Work to complete:
Lift out all lines below that contain "newcommand".

Input for this task:
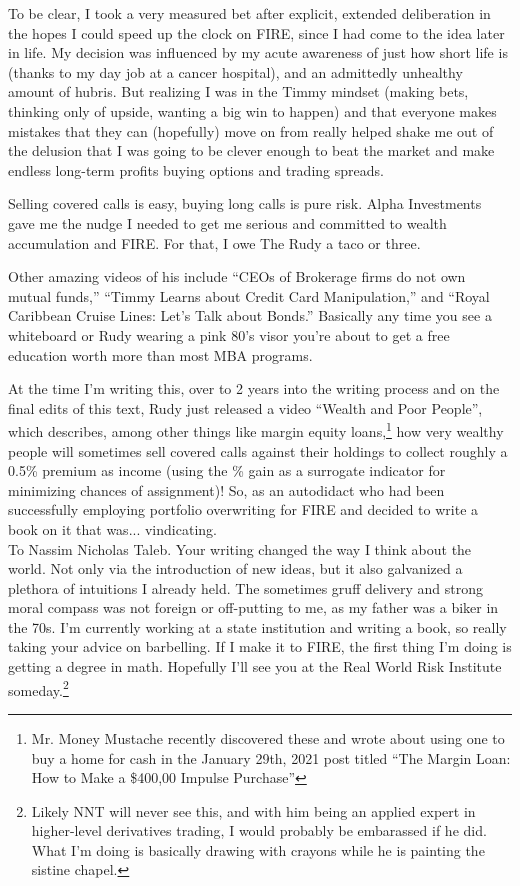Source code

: To be clear, I took a very measured bet after explicit, extended deliberation in the hopes I could speed up the clock on FIRE, since I had come to the idea later in life. My decision was influenced by my acute awareness of just how short life is (thanks to my day job at a cancer hospital), and an admittedly unhealthy amount of hubris. But realizing I was in the Timmy mindset (making bets, thinking only of upside, wanting a big win to happen) and that everyone makes mistakes that they can (hopefully) move on from really helped shake me out of the delusion that I was going to be clever enough to beat the market and make endless long-term profits buying options and trading spreads. 

Selling covered calls is easy, buying long calls is pure risk. Alpha Investments gave me the nudge I needed to get me serious and committed to wealth accumulation and FIRE. For that, I owe The Rudy a taco or three.

Other amazing videos of his include “CEOs of Brokerage firms do not own mutual funds,” “Timmy Learns about Credit Card Manipulation,” and “Royal Caribbean Cruise Lines: Let’s Talk about Bonds.” Basically any time you see a whiteboard or Rudy wearing a pink 80’s visor you’re about to get a free education worth more than most MBA programs. 

At the time I’m writing this, over to 2 years into the writing process and on the final edits of this text, Rudy just released a video “Wealth and Poor People”, which describes, among other things like margin equity loans,\footnote{Mr. Money Mustache recently discovered these and wrote about using one to buy a home for cash in the January 29th, 2021 post titled “The Margin Loan: How to Make a \$400,00 Impulse Purchase”} how very wealthy people will sometimes sell covered calls against their holdings to collect roughly a 0.5\% premium as income (using the \% gain as a surrogate indicator for minimizing chances of assignment)! So, as an autodidact who had been successfully employing portfolio overwriting for FIRE and decided to write a book on it that was... vindicating.\\

To Nassim Nicholas Taleb. Your writing changed the way I think about the world. Not only via the introduction of new ideas, but it also galvanized a plethora of intuitions I already held. The sometimes gruff delivery and strong moral compass was not foreign or off-putting to me, as my father was a biker in the 70s. I'm currently working at a state institution and writing a book, so really taking your advice on barbelling. If I make it to FIRE, the first thing I'm doing is getting a degree in math. Hopefully I'll see you at the Real World Risk Institute someday.\footnote{Likely NNT will never see this, and with him being an applied expert in higher-level derivatives trading, I would probably be embarassed if he did. What I'm doing is basically drawing with crayons while he is painting the sistine chapel.}\\

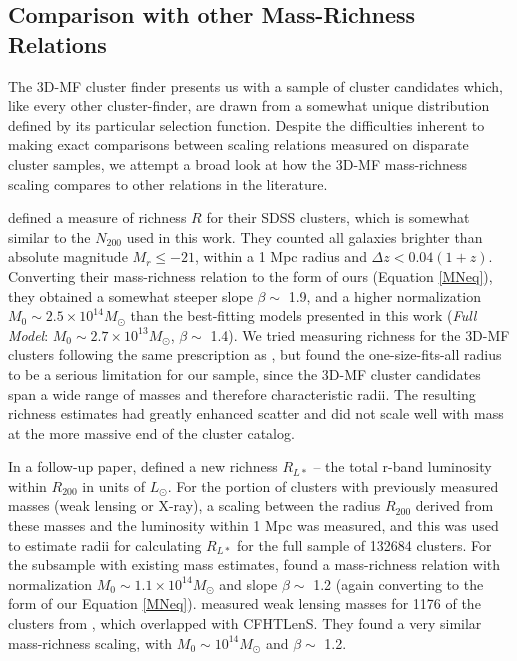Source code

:
\subsection{Comparison with other Mass-Richness Relations}

The \ac{3D-MF} cluster finder presents us with a sample of cluster candidates which, like every other cluster-finder, are drawn from a somewhat unique distribution defined by its particular selection function. Despite the difficulties inherent to making exact comparisons between scaling relations measured on disparate cluster samples, we attempt a broad look at how the \ac{3D-MF} mass-richness scaling compares to other relations in the literature.

\citet{Wen09} defined a measure of richness $R$ for their SDSS clusters, which is somewhat similar to the $N_{200}$ used in this work. They counted all galaxies brighter than absolute magnitude $M_r \leq -21$, within a 1 \ac{Mpc} radius and $\Delta z < 0.04(1+z)$. Converting their mass-richness relation to the form of ours (Equation \ref{MNeq}), they obtained a somewhat steeper slope $\beta \sim$ 1.9, and a higher normalization $M_0 \sim 2.5\times10^{14} M_{\odot}$ than the best-fitting models presented in this work ({\it Full Model}: $M_0 \sim 2.7\times10^{13} M_{\odot}$, $\beta \sim$ 1.4). We tried measuring richness for the \ac{3D-MF} clusters following the same prescription as \citet{Wen09}, but found the one-size-fits-all radius to be a serious limitation for our sample, since the \ac{3D-MF} cluster candidates span a wide range of masses and therefore characteristic radii. The resulting richness estimates had greatly enhanced scatter and did not scale well with mass at the more massive end of the cluster catalog.

In a follow-up paper, \citet{Wen12} defined a new richness $R_{L*}$ -- the total r-band luminosity within $R_{200}$ in units of $L_{\odot}$. For the portion of clusters with previously measured masses (weak lensing or X-ray), a scaling between the radius $R_{200}$ derived from these masses and the luminosity within 1 \ac{Mpc} was measured, and this was used to estimate radii for calculating $R_{L*}$ for the full sample of 132684 clusters. For the subsample with existing mass estimates, \citet{Wen12} found a mass-richness relation with normalization $M_0 \sim 1.1 \times 10^{14} M_{\odot}$ and slope $\beta \sim$ 1.2 (again converting to the form of our Equation \ref{MNeq}). \citet{Covone14} measured weak lensing masses for 1176 of the clusters from \citet{Wen12}, which overlapped with \ac{CFHTLenS}. They found a very similar mass-richness scaling, with $M_0 \sim 10^{14} M_{\odot}$ and $\beta \sim$ 1.2. 

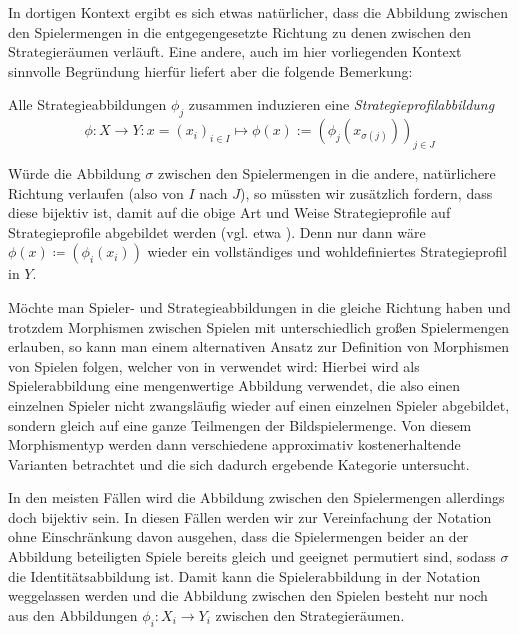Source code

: In dortigen Kontext ergibt es sich etwas natürlicher, dass die Abbildung zwischen den Spielermengen in die entgegengesetzte Richtung zu denen zwischen den Strategieräumen verläuft. Eine andere, auch im hier vorliegenden Kontext sinnvolle Begründung hierfür liefert aber die folgende Bemerkung:

\begin{bem}
	Alle Strategieabbildungen $\phi_j$ zusammen induzieren eine \emph{Strategieprofilabbildung}
	\[\phi: X \to Y: x=(x_i)_{i\in I} \mapsto \phi(x) := \left(\phi_j(x_{\sigma(j)})\right)_{j \in J} \]
\end{bem}

Würde die Abbildung $\sigma$ zwischen den Spielermengen in die andere, \glqq natürlichere\grqq{} Richtung verlaufen (also von $I$ nach $J$), so müssten wir zusätzlich fordern, dass diese bijektiv ist, damit auf die obige Art und Weise Strategieprofile auf Strategieprofile abgebildet werden (vgl. etwa \cite{CatGameTheory}). Denn nur dann wäre $\phi(x) \coloneqq \left(\phi_i(x_i)\right)$ wieder ein vollständiges und wohldefiniertes Strategieprofil in $Y$.

\begin{bem}
	Möchte man Spieler- und Strategieabbildungen in die gleiche Richtung haben und trotzdem Morphismen zwischen Spielen mit unterschiedlich großen Spielermengen erlauben, so kann man einem alternativen Ansatz zur Definition von Morphismen von Spielen folgen, welcher von \citeauthor{Foundations} in \cite[Kapitel 1, Abschnitt 1.14]{Foundations} verwendet wird: Hierbei wird als Spielerabbildung eine mengenwertige Abbildung verwendet, die also einen einzelnen Spieler nicht zwangsläufig wieder auf einen einzelnen Spieler abgebildet, sondern gleich auf eine ganze Teilmengen der Bildspielermenge. Von diesem Morphismentyp werden dann verschiedene \glqq approximativ kostenerhaltende\grqq{} Varianten betrachtet und die sich dadurch ergebende Kategorie untersucht.
\end{bem}

\begin{notation}
	In den meisten Fällen wird die Abbildung zwischen den Spielermengen allerdings doch bijektiv sein. In diesen Fällen werden wir zur Vereinfachung der Notation ohne Einschränkung davon ausgehen, dass die Spielermengen beider an der Abbildung beteiligten Spiele bereits gleich und geeignet permutiert sind, sodass $\sigma$ die Identitätsabbildung ist. Damit kann die Spielerabbildung in der Notation weggelassen werden und die Abbildung zwischen den Spielen besteht nur noch aus den Abbildungen $\phi_i: X_i \to Y_i$ zwischen den Strategieräumen.
\end{notation}

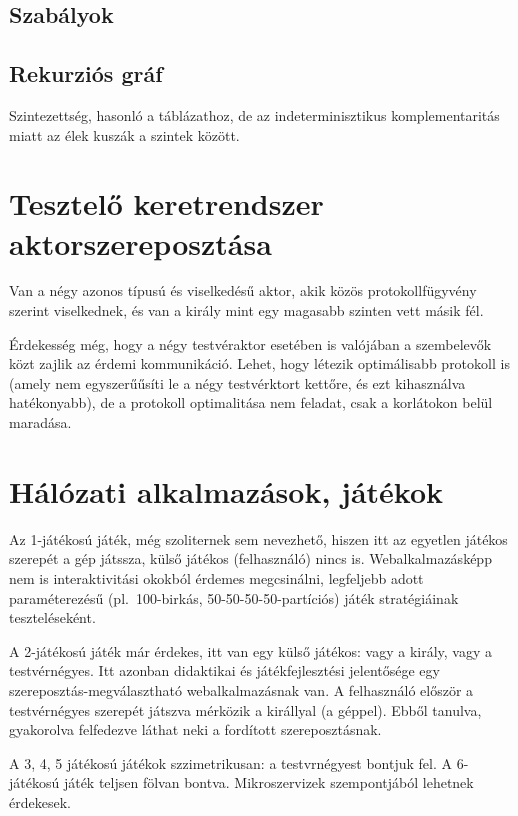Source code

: \documentclass{article}
\begin{document}
	\subsection{Szabályok}

	\subsection{Rekurziós gráf}

	Szintezettség, hasonló a táblázathoz, de az indeterminisztikus komplementaritás miatt az élek kuszák a szintek között.

	\section{Tesztelő keretrendszer aktorszereposztása}

	Van a négy azonos típusú és viselkedésű aktor, akik közös protokollfügyvény szerint viselkednek, és van a király mint egy magasabb szinten vett másik fél.

	Érdekesség még, hogy a négy testvéraktor esetében is valójában a szembelevők közt zajlik az érdemi kommunikáció. Lehet, hogy létezik optimálisabb protokoll is (amely nem egyszerűűsíti le a négy testvérktort kettőre, és ezt kihasználva hatékonyabb), de a protokoll optimalitása nem feladat, csak a korlátokon belül maradása.

	\section{Hálózati alkalmazások, játékok}

	Az 1-játékosú játék, még szoliternek sem nevezhető, hiszen itt az egyetlen játékos szerepét a gép játssza, külső játékos (felhasználó) nincs is. Webalkalmazásképp nem is interaktivitási okokból érdemes megcsinálni, legfeljebb adott paraméterezésű (pl.~100-birkás, 50-50-50-50-partíciós) játék stratégiáinak teszteléseként.

	A 2-játékosú játék már érdekes, itt van egy külső játékos: vagy a király, vagy a testvérnégyes. Itt azonban didaktikai és játékfejlesztési jelentősége egy szereposztás-megválasztható webalkalmazásnak van. A felhasználó először a testvérnégyes szerepét játszva mérközik a királlyal (a géppel). Ebből tanulva, gyakorolva felfedezve láthat neki a fordított szereposztásnak.

	A 3, 4, 5 játékosú játékok szzimetrikusan: a testvrnégyest bontjuk fel. A 6-játékosú játék teljsen fölvan bontva. Mikroszervizek szempontjából lehetnek érdekesek.
\end{document}
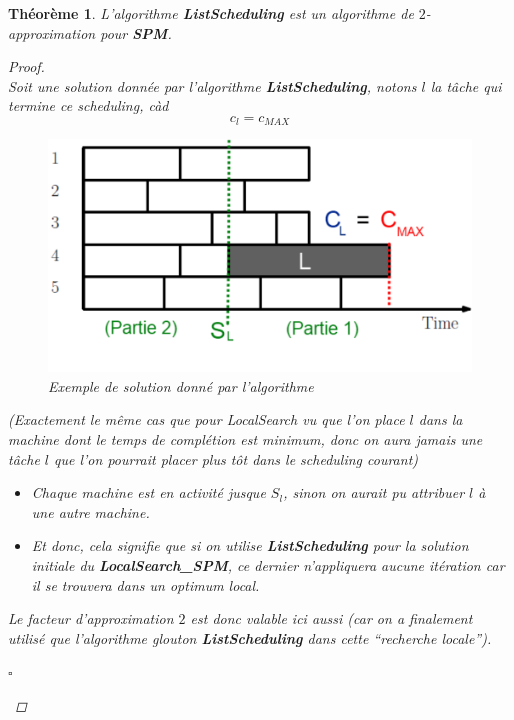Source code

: \documentclass[12pt]{article}
\newcommand{\titre}[1]{\textcolor{title}{#1}}
\newcommand{\cqfd}{\begin{flushright}$\square$\end{flushright}}
\newtheorem{thm}{Th\'eor\`eme}[section]
\newtheorem{proof}{Preuve}[section]
\begin{document}
\begin{thm} L'algorithme \textbf{ListScheduling} est un algorithme de $2$-approximation pour \textbf{\titre{SPM}}.
\begin{proof}$ $\\
Soit une solution donnée par l'algorithme \textbf{ListScheduling}, notons $l$ la tâche qui termine ce scheduling, càd $$c_l = c_{MAX}$$

\begin{figure}[h!]
    \begin{center}
    \includegraphics[scale=0.45]{spm4.pdf}
    \caption{Exemple de solution donné par l'algorithme}
    \end{center}
\end{figure}

\noindent (Exactement le même cas que pour LocalSearch vu que l'on place $l$ dans la
machine dont le temps de complétion est minimum, donc on aura jamais une tâche
$l$ que l'on pourrait placer plus tôt dans le scheduling courant)

\noindent \begin{itemize}
\item[$\Rightarrow$] Chaque machine est en activité jusque $S_l$, sinon on aurait pu
attribuer $l$ à une autre machine.
\item[$\Rightarrow$] Et donc, cela signifie que si on utilise \textbf{ListScheduling} pour la
solution initiale du \textbf{LocalSearch\_SPM}, ce dernier n'appliquera aucune itération car il se trouvera dans un optimum local. \\
\end{itemize}

\noindent Le facteur d'approximation $2$ est donc valable ici aussi (car on a finalement utilisé que l'algorithme glouton
\textbf{ListScheduling} dans cette ``recherche locale'').
\cqfd
\end{proof}
\end{thm}
\end{document}
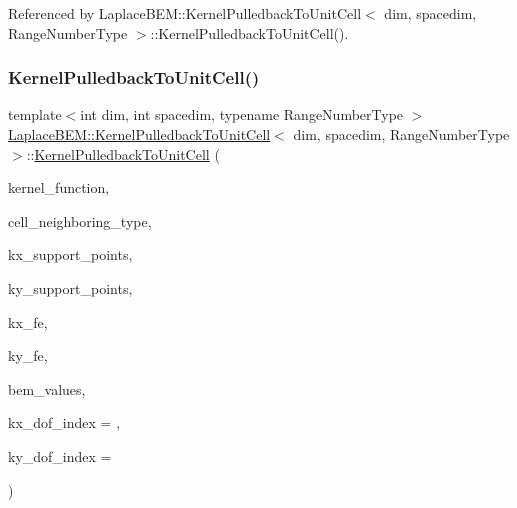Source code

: Referenced by Laplace\+B\+E\+M\+::\+Kernel\+Pulledback\+To\+Unit\+Cell$<$ dim, spacedim, Range\+Number\+Type $>$\+::\+Kernel\+Pulledback\+To\+Unit\+Cell().

\mbox{\label{classLaplaceBEM_1_1KernelPulledbackToUnitCell_a3ef9d5f4401cc8d6bd7c11955fadb770}} 
\subsubsection{\texorpdfstring{Kernel\+Pulledback\+To\+Unit\+Cell()}{KernelPulledbackToUnitCell()}\hspace{0.1cm}{\footnotesize\ttfamily [2/3]}}
{\footnotesize\ttfamily template$<$int dim, int spacedim, typename Range\+Number\+Type $>$ \\
\hyperlink{classLaplaceBEM_1_1KernelPulledbackToUnitCell}{Laplace\+B\+E\+M\+::\+Kernel\+Pulledback\+To\+Unit\+Cell}$<$ dim, spacedim, Range\+Number\+Type $>$\+::\hyperlink{classLaplaceBEM_1_1KernelPulledbackToUnitCell}{Kernel\+Pulledback\+To\+Unit\+Cell} (\begin{DoxyParamCaption}\item[{const \hyperlink{classLaplaceBEM_1_1LaplaceKernel_1_1KernelFunction}{Laplace\+Kernel\+::\+Kernel\+Function}$<$ spacedim, Range\+Number\+Type $>$ \&}]{kernel\+\_\+function,  }\item[{const Cell\+Neighboring\+Type \&}]{cell\+\_\+neighboring\+\_\+type,  }\item[{const std\+::vector$<$ Point$<$ spacedim $>$$>$ \&}]{kx\+\_\+support\+\_\+points,  }\item[{const std\+::vector$<$ Point$<$ spacedim $>$$>$ \&}]{ky\+\_\+support\+\_\+points,  }\item[{const Finite\+Element$<$ dim, spacedim $>$ \&}]{kx\+\_\+fe,  }\item[{const Finite\+Element$<$ dim, spacedim $>$ \&}]{ky\+\_\+fe,  }\item[{const \hyperlink{classLaplaceBEM_1_1BEMValues}{B\+E\+M\+Values}$<$ dim, spacedim, Range\+Number\+Type $>$ $\ast$}]{bem\+\_\+values,  }\item[{const unsigned int}]{kx\+\_\+dof\+\_\+index = {},  }\item[{const unsigned int}]{ky\+\_\+dof\+\_\+index = {} }\end{DoxyParamCaption})}



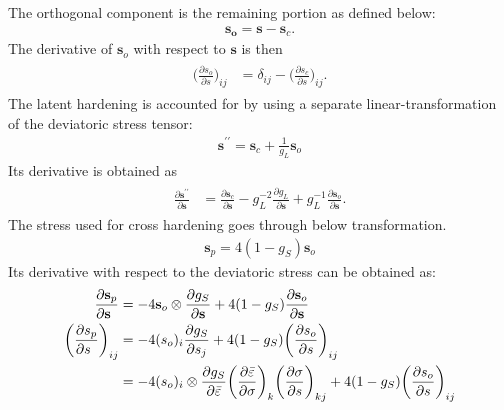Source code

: \documentclass[12pt]{amsart}
\begin{document}
The orthogonal component is the remaining portion as defined below:
\begin{eqnarray}
  \label{eq:decomp3}
  \mathbf{s_o} = \mathbf{s} - \mathbf{s}_c.
\end{eqnarray}
The derivative of $\mathbf{s}_o$ with respect to $\mathbf{s}$ is then
\begin{eqnarray}
  \label{eq:decomp4}
  \begin{split}
    \bigg(\frac{\partial s_o}{\partial s}\bigg)_{ij} &= \delta_{ij}- \bigg(\frac{\partial s_c}{\partial s}\bigg)_{ij}.
  \end{split}
\end{eqnarray}
The latent hardening is accounted for by using a separate linear-transformation of the deviatoric stress tensor:
\begin{eqnarray}
  \label{eq:latent_decompose1}
  \mathbf{s}^{\prime\prime}=\mathbf{s}_c+\frac{1}{g_L}\mathbf{s}_o
\end{eqnarray}
Its derivative is obtained as
\begin{eqnarray}
  \begin{split}
    \label{eq:latent_decompose2}
    \frac{\partial\mathbf{s}^{\prime\prime}}{\partial\mathbf{s}} &=\frac{\partial\mathbf{s}_c}{\partial\mathbf{s}}-g_L^{-2}\frac{\partial g_L}{\partial \mathbf{s}} +g_L^{-1} \frac{\partial\mathbf{s}_o}{\partial\mathbf{s}}.
  \end{split}
\end{eqnarray}
The stress used for cross hardening goes through below transformation.
\begin{eqnarray}
  \label{eq:cross_linear1}
  \mathbf{s}_p = 4(1-g_S)\mathbf{s}_o
\end{eqnarray}
Its derivative with respect to the deviatoric stress can be obtained as:
\begin{eqnarray}
  \begin{split}
    \label{eq:cross_linear2}
    \frac{\partial\mathbf{s}_p}{\partial\mathbf{s}\hfill}  &= -4\mathbf{s}_o\otimes\frac{\partial g_S}{\partial \mathbf{s}}+4(1-g_S) \frac{\partial\mathbf{s}_o}{\partial\mathbf{s}} \\
    \bigg(\frac{\partial s_p}{\partial s\hfill} \bigg)_{ij} &= -4(s_o)_i\frac{\partial g_S}{\partial s_j} + 4(1-g_S) \bigg(\frac{\partial s_o}{\partial s}\bigg)_{ij}\\
    &= -4(s_o)_i\otimes\frac{\partial g_S}{\partial \bar{\varepsilon}}\bigg(\frac{\partial\bar{\varepsilon}}{\partial\sigma}\bigg)_k\bigg(\frac{\partial\sigma}{\partial s}\bigg)_{kj} + 4(1-g_S) \bigg(\frac{\partial s_o}{\partial s}\bigg)_{ij}
  \end{split}
\end{eqnarray}
\end{document}

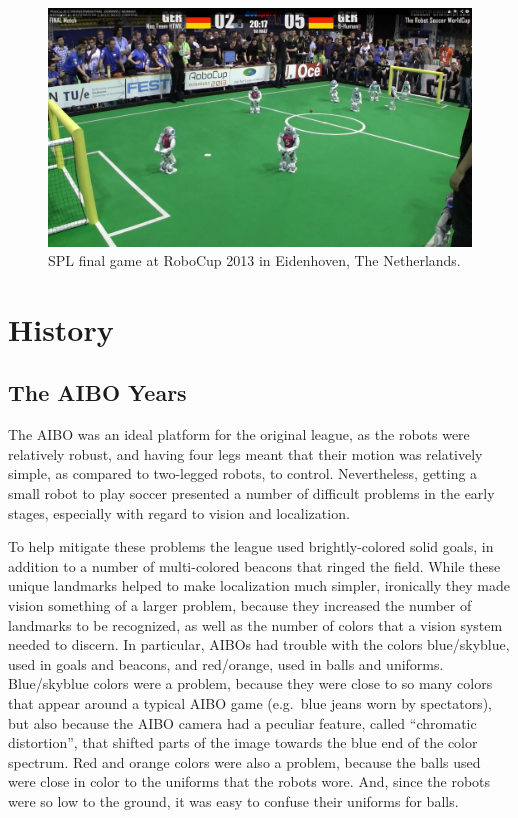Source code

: \documentclass{llncs}
\begin{document}
\begin{figure}[t]
\centerline{
\includegraphics[width=1.0\columnwidth]{"spl2013"}
}
  \caption{SPL final game at RoboCup 2013 in Eidenhoven, The Netherlands.~\cite{botsport}}
  \label{spl2013}
\vspace{-0.3cm}
\end{figure} 

\section{History}

\subsection{The AIBO Years}

The AIBO was
an ideal platform for the original league, as the robots were relatively robust,
and having four legs meant that their motion was relatively simple, as compared
to two-legged robots, to control. Nevertheless, getting a small robot to play
soccer presented a number of difficult problems in the early stages, especially
with regard to vision and localization.

To help mitigate these problems the league used brightly-colored solid goals, in addition
to a number of multi-colored beacons that ringed the field. While these unique
landmarks helped to make localization much simpler, ironically they made
vision something of a larger problem, because they increased the number of landmarks
to be recognized, as well as the number of colors that a vision system needed to
discern. In particular, AIBOs had trouble with the colors blue/skyblue, used in
goals and beacons, and red/orange, used in balls and uniforms. Blue/skyblue colors
were a problem, because they were close to so many colors that appear
around a typical AIBO game (e.g.~blue jeans worn by spectators), but also because
the AIBO camera had a peculiar feature, called ``chromatic distortion'', that
shifted parts of the image towards the blue end of the color spectrum. Red
and orange colors were also a problem, because the balls used were close in color to the
uniforms that the robots wore. And, since the robots were so low to the ground, it
was easy to confuse their uniforms for balls.
\end{document}
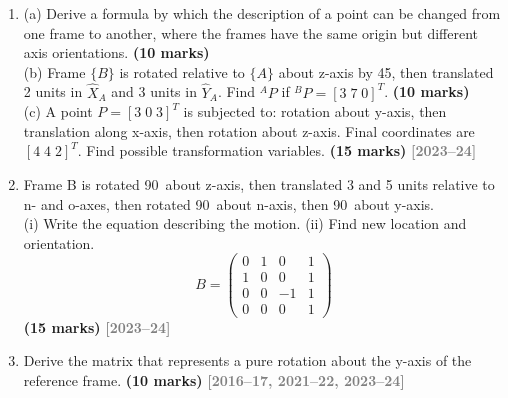 \documentclass[12pt,a3paper]{article}
\newcommand{\yr}[1]{\hfill\textcolor{gray}{\small\textbf{[#1]}}}
\newcommand{\mk}[1]{\textcolor{orange!70!black}{\small\textbf{(#1 marks)}}}
\begin{document}
\begin{enumerate}
\item \label{qlabel:C2-Q1}
(a) Derive a formula by which the description of a point can be changed
from one frame to another, where the frames have the same origin but
different axis orientations. \mk{10}\\
(b) Frame $\{B\}$ is rotated relative to $\{A\}$ about z-axis by
45\textdegree, then translated 2 units in $\hat{X}_A$ and 3 units in
$\hat{Y}_A$. Find ${}^AP$ if ${}^BP = [3\;7\;0]^T$. \mk{10}\\
(c) A point $P = [3\;0\;3]^T$ is subjected to: rotation about y-axis,
then translation along x-axis, then rotation about z-axis. Final
coordinates are $[4\;4\;2]^T$. Find possible transformation
variables. \mk{15}
\yr{2023--24}




\item \label{qlabel:C2-Q2}
Frame B is rotated 90\textdegree\ about z-axis, then translated 3 and 5
units relative to n- and o-axes, then rotated 90\textdegree\ about
n-axis, then 90\textdegree\ about y-axis.\\
(i) Write the equation describing the motion.
(ii) Find new location and orientation.
\[
  B = \begin{pmatrix}
    0&1&0&1\\1&0&0&1\\0&0&{-1}&1\\0&0&0&1
  \end{pmatrix}
\]
\mk{15}
\yr{2023--24}



\item \label{qlabel:C2-Q3}
Derive the matrix that represents a pure rotation about the y-axis of
the reference frame. \mk{10}
\yr{2016--17, 2021--22, 2023--24}





\end{enumerate}
\end{document}
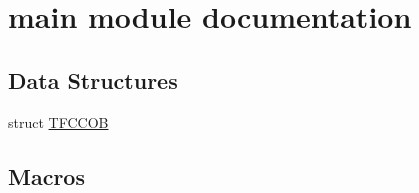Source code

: \hypertarget{group__main__module}{}\section{main module documentation}
\label{group__main__module}
\subsection*{Data Structures}
\begin{DoxyCompactItemize}
\item 
struct \hyperlink{struct_t_f_c_c_o_b}{T\+F\+C\+C\+O\+B}
\end{DoxyCompactItemize}
\subsection*{Macros}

Task solution:
\newcommand{\titre}[1]{\textcolor{title}{#1}}
\newcommand{\cqfd}{\begin{flushright}$\square$\end{flushright}}
\newcommand{\yr}[1]{\hfill\textcolor{gray}{\small\textbf{[#1]}}}
\newcommand{\mk}[1]{\textcolor{orange!70!black}{\small\textbf{(#1 marks)}}}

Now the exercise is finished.